Source information >>
>>>>

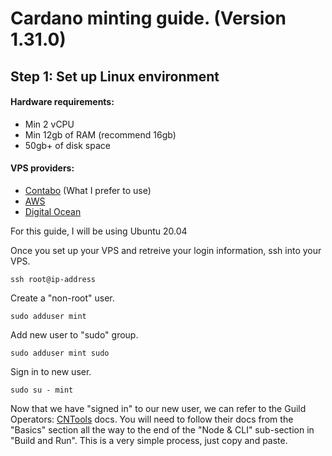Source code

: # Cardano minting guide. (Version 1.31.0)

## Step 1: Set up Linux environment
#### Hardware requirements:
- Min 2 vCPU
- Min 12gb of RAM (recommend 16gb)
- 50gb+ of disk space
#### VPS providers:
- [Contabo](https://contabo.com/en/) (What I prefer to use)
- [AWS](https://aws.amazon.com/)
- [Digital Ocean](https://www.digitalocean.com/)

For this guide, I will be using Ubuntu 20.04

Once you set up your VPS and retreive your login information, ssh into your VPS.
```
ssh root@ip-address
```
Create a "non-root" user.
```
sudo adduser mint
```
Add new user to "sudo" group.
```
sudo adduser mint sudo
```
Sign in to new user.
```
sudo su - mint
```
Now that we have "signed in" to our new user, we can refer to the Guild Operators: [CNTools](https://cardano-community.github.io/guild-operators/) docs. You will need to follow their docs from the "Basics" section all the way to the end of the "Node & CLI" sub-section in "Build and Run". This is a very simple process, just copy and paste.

<<<<
>>>>

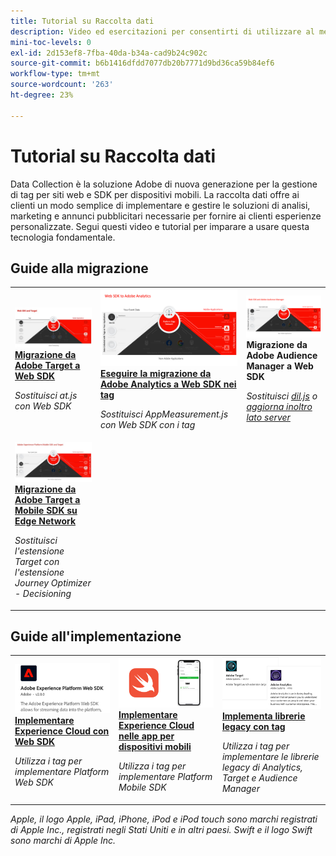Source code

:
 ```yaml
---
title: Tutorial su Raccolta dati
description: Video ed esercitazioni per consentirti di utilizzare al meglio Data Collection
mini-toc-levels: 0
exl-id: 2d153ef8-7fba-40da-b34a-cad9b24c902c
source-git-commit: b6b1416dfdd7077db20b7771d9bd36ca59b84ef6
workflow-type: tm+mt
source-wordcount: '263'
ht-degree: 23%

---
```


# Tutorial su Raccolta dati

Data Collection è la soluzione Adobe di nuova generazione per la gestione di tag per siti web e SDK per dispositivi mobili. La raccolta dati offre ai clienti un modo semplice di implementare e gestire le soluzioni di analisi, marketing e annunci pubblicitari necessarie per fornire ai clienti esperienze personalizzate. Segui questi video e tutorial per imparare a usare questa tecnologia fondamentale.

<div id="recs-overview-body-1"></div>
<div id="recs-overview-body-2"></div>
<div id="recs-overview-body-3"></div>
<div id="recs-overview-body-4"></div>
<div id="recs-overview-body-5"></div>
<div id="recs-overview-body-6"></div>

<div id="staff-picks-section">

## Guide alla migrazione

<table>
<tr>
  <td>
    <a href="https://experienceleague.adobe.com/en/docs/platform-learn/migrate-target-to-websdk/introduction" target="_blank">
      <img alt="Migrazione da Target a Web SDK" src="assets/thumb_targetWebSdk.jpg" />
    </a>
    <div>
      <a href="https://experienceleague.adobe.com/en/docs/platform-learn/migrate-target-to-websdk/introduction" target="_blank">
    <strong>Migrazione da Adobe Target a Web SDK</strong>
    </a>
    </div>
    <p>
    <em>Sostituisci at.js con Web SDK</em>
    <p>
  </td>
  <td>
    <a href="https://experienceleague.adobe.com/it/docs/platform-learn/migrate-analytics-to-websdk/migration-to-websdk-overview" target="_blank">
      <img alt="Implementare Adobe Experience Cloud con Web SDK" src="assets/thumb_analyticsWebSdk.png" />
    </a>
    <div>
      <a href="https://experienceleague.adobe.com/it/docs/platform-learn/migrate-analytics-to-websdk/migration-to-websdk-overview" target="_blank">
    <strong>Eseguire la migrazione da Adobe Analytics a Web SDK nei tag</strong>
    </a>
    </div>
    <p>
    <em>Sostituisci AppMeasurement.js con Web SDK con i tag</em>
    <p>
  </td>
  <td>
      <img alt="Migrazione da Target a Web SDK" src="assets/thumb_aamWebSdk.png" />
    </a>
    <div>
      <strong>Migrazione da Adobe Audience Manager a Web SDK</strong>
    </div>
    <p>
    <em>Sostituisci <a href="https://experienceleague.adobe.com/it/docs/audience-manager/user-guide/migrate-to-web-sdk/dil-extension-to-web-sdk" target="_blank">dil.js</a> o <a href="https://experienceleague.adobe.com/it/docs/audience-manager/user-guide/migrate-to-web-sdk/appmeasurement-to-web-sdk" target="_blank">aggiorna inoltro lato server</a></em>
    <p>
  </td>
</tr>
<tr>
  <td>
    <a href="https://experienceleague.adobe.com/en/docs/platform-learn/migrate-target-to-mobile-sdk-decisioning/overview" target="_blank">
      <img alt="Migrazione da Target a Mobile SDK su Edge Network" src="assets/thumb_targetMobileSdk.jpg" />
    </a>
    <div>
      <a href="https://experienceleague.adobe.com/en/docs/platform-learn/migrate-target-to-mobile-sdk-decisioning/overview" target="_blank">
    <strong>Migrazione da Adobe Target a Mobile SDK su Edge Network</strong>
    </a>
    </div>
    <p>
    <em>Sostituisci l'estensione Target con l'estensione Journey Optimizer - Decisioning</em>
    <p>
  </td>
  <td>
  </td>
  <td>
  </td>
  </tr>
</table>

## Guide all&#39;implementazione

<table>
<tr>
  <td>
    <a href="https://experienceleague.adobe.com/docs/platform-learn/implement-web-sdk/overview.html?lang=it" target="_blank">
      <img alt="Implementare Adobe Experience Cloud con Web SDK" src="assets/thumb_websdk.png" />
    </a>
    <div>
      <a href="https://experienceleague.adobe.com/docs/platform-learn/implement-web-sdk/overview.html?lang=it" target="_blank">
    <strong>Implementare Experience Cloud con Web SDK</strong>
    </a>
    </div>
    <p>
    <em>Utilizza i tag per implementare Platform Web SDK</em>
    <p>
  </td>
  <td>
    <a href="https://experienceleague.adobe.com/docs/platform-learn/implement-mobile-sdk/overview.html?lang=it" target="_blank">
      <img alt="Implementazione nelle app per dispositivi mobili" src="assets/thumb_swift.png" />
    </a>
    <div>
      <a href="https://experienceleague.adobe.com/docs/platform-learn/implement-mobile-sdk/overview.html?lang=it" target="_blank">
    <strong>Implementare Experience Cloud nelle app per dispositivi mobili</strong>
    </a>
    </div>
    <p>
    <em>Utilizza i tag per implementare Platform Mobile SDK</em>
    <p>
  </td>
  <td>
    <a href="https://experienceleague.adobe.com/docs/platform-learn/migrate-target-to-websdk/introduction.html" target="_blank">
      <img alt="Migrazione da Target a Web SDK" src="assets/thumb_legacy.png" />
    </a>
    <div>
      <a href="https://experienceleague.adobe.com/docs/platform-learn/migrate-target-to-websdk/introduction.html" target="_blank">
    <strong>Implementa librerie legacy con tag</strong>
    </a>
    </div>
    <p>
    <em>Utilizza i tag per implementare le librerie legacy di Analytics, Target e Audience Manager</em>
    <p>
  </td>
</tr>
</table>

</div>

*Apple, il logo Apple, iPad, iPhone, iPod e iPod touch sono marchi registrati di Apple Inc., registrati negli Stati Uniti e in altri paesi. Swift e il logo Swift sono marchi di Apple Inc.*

<<<<

Description of the task >> Beginning with the line holding "<strong>Implementare Experience Cloud nelle" and ending with the line holding "di Apple Inc.*", write out the stretch of material above exactly; add no further lines.

Task solution >>
    <strong>Implementare Experience Cloud nelle app per dispositivi mobili</strong>
    </a>
    </div>
    <p>
    <em>Utilizza i tag per implementare Platform Mobile SDK</em>
    <p>
  </td>
  <td>
    <a href="https://experienceleague.adobe.com/docs/platform-learn/migrate-target-to-websdk/introduction.html" target="_blank">
      <img alt="Migrazione da Target a Web SDK" src="assets/thumb_legacy.png" />
    </a>
    <div>
      <a href="https://experienceleague.adobe.com/docs/platform-learn/migrate-target-to-websdk/introduction.html" target="_blank">
    <strong>Implementa librerie legacy con tag</strong>
    </a>
    </div>
    <p>
    <em>Utilizza i tag per implementare le librerie legacy di Analytics, Target e Audience Manager</em>
    <p>
  </td>
</tr>
</table>

</div>

*Apple, il logo Apple, iPad, iPhone, iPod e iPod touch sono marchi registrati di Apple Inc., registrati negli Stati Uniti e in altri paesi. Swift e il logo Swift sono marchi di Apple Inc.*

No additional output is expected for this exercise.